28 of 149 comments (clear)

  1. iPhone by choas · · Score: 3, Insightful

    I will need to get my hands on an Apple iPhone (or whatever they will call it)

    --
    I will work to elevate you, just enough to bring you down
  2. Home automation by ccmay · · Score: 4, Interesting
    I'm building a house and hoping to be out on the bleeding edge of home automation. There is some very cool IP-based stuff coming out.

    Control4 looks especially interesting.

    -ccm

    --
    Too much Law; not enough Order.
    1. Re:Home automation by Gr8Apes · · Score: 2, Informative

      wait for the zigbee stuff. Works with your existing G band wireless, no powerline issues, global standards. Should be way cool.

      --
      The cesspool just got a check and balance.
    2. Re:Home automation by kaleco · · Score: 2, Interesting

      In that case, I'd recommend making the house extensible rather than bleeding-edge with today's technology. Make sure that cable routes throuout the house are easily accessible as well as concealed so that when you decide to tweak something you are able to do so quickly and and painlessly. Oh, and make sure to document the project. I'm sure I speak for most of us when I say it sounds like an interesting thing to do ;)

      --
      Prosperity is only an instrument to be used, not a deity to be worshipped. Calvin Coolidge
  3. time warp by ghostprovidence · · Score: 5, Insightful

    If you live in Korea or Japan you already own the cool gadgets we'll see in 2006 ...

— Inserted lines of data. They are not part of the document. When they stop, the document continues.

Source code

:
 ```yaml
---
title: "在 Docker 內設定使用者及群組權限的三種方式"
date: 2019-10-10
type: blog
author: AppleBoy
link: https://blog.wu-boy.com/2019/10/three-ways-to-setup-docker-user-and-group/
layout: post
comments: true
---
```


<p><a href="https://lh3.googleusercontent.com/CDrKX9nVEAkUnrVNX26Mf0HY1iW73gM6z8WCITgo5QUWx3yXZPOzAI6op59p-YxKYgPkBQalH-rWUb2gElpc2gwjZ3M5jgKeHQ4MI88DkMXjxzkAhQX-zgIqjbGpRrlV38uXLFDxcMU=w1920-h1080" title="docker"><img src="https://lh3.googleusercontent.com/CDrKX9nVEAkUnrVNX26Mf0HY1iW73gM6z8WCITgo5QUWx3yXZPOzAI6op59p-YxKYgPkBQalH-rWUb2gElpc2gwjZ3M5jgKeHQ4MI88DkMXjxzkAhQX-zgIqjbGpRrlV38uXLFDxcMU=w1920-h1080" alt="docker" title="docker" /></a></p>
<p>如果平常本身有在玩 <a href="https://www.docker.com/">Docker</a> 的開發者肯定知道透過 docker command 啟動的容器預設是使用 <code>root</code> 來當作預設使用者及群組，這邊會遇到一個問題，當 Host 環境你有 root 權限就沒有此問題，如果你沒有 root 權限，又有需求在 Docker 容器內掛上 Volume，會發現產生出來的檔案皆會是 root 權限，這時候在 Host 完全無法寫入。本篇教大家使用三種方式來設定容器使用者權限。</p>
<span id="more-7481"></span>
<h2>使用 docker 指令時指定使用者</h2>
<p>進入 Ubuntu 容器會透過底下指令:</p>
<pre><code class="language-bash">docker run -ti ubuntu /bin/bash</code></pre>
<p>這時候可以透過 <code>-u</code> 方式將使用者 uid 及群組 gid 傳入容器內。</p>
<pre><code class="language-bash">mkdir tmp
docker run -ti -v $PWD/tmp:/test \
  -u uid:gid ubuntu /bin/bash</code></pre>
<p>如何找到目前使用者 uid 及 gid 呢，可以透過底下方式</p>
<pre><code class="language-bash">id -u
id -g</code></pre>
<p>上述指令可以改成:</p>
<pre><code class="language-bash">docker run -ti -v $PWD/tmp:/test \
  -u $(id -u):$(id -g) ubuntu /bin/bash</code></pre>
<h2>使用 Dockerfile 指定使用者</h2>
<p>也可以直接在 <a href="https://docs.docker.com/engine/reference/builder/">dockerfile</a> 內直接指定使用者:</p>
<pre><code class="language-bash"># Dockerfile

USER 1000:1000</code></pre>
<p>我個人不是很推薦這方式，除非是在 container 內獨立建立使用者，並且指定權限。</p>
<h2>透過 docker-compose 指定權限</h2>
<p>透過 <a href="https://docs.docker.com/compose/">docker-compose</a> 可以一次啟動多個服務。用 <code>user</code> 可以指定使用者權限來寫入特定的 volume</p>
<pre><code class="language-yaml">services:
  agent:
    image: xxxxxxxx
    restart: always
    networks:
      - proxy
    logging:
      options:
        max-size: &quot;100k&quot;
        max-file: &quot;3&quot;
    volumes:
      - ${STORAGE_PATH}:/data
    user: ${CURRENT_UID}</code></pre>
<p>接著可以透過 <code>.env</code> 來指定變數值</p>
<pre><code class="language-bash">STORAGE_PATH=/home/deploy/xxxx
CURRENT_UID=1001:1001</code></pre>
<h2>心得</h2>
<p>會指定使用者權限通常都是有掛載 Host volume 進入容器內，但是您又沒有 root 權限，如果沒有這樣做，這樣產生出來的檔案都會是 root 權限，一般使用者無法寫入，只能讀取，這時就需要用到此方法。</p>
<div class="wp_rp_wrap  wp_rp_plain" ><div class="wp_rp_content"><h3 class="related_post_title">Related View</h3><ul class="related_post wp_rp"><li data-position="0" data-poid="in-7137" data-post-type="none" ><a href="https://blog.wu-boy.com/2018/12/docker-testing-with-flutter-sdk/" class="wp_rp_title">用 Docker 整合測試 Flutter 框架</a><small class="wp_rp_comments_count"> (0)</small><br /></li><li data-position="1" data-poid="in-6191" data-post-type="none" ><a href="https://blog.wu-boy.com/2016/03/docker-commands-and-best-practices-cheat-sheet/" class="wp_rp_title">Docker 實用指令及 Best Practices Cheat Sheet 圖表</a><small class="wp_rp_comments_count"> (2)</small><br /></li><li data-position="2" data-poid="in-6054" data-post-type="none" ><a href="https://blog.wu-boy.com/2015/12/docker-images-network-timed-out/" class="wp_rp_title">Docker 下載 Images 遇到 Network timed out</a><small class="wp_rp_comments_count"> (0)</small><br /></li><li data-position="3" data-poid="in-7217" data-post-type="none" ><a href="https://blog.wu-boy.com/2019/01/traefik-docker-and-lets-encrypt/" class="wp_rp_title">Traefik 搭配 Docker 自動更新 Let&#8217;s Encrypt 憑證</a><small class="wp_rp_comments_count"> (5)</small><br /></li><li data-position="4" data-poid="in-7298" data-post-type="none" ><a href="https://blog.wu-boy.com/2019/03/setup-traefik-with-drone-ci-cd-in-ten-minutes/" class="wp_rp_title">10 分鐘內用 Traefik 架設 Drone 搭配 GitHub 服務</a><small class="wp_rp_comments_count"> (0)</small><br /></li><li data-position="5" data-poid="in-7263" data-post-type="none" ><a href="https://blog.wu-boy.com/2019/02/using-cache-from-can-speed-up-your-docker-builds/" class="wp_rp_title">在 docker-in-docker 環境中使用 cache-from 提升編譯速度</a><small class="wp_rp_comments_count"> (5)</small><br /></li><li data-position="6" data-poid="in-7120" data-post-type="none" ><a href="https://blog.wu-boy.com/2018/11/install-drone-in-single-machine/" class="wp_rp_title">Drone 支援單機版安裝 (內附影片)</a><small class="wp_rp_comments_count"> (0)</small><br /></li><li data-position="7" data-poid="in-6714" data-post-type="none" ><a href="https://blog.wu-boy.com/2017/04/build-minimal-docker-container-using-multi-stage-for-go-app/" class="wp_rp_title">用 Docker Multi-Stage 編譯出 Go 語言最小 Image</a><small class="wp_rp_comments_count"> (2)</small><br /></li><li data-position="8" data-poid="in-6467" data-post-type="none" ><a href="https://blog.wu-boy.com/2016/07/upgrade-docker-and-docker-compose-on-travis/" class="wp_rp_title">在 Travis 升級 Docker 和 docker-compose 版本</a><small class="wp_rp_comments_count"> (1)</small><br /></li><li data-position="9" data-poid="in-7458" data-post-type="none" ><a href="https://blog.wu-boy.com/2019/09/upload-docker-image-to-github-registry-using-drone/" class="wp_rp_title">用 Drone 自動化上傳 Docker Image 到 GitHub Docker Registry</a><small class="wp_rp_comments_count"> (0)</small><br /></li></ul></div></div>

  4. DAB by spectrokid · · Score: 3, Interesting

    A new car stereo with DAB and MP3 for those long drives to work. My wife got a new phone with camera and kitchen sink. We are three weeks later and she still has to place her first usefull phonecall...

    --

    10 ?"Hello World" life was simple then

  5. Watches that communicate with one another by Anonymous Coward · · Score: 3, Informative

    The rumor is out there...

  6. A simple request... by Anonymous Coward · · Score: 5, Interesting

    I'm looking forward to a PDA that has decent battery life, costs less than $150, has good software and a decent OS installed on it, accepts compact flash cards, is well-supported, is light and thin, and syncs with my Linux machine without having to use duct tape and an extensive knowledge of kernel operations.

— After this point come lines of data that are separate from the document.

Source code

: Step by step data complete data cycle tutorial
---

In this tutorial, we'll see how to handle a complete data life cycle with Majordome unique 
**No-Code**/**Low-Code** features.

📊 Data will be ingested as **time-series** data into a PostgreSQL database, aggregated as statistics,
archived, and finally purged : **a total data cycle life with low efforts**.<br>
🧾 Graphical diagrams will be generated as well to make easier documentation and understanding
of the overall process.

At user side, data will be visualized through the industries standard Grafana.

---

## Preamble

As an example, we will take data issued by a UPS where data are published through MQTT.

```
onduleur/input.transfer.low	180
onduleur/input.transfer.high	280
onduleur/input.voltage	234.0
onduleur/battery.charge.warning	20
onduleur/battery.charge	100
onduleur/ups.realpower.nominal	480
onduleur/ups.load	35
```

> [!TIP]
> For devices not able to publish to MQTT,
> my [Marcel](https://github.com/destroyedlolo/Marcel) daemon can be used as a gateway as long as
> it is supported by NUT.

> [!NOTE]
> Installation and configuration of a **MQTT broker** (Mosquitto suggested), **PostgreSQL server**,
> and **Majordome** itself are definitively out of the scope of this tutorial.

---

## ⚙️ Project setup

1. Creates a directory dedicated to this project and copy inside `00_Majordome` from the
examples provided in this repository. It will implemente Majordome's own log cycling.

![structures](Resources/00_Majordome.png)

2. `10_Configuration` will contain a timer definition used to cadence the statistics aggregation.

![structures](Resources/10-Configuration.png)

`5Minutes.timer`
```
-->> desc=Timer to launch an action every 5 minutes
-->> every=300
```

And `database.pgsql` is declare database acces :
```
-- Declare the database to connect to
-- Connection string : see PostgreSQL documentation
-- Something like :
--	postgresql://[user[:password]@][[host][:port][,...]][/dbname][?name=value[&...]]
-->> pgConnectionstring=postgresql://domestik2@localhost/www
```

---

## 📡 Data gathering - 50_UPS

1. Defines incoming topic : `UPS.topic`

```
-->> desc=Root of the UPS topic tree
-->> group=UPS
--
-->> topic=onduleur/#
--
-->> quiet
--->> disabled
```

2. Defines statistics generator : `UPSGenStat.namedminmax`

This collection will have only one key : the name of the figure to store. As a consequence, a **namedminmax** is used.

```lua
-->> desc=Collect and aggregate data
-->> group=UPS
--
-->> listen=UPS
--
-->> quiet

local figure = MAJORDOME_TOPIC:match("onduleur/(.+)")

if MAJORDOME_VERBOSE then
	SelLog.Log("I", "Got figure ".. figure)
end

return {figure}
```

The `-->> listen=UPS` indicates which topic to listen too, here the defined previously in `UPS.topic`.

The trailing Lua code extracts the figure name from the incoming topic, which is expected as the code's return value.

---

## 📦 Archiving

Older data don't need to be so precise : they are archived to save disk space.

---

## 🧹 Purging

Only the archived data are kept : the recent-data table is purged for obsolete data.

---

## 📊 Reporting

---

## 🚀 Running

    If there actually is a PDA out there for lazy farts like me, then I'd be grateful for the tip. If there is no such animal, then I hope some company stops focussing on cramming multimedia stuff into a smaller and smaller box and listens to lazy farts like me who just want a good basic PDA and are Linux users.

  7. Convergence by CleverNickedName · · Score: 3, Funny

    convergence (kn-vûrjns) n.
    1. The act, condition, quality, or fact of converging.
    2. Mathematics. The property or manner of approaching a limit, such as a point, line, function, or value.
    3. The act of putting a clock on an existing gadget.
    --


    Unfortunately, I am not Wil Wheaton
  8. WiFi phone by Anonymous Coward · · Score: 5, Informative

    I am getting one of the new wireless VoIP phones. A friend of mine has one and it is absolutely awesome. As long as you live in the city or an areas where there are many access points it is the best phone you can imagine. Crystal clear calls worldwide with no noticeable delay at minimal bandwith consumption and no cost. WiFi phones rock!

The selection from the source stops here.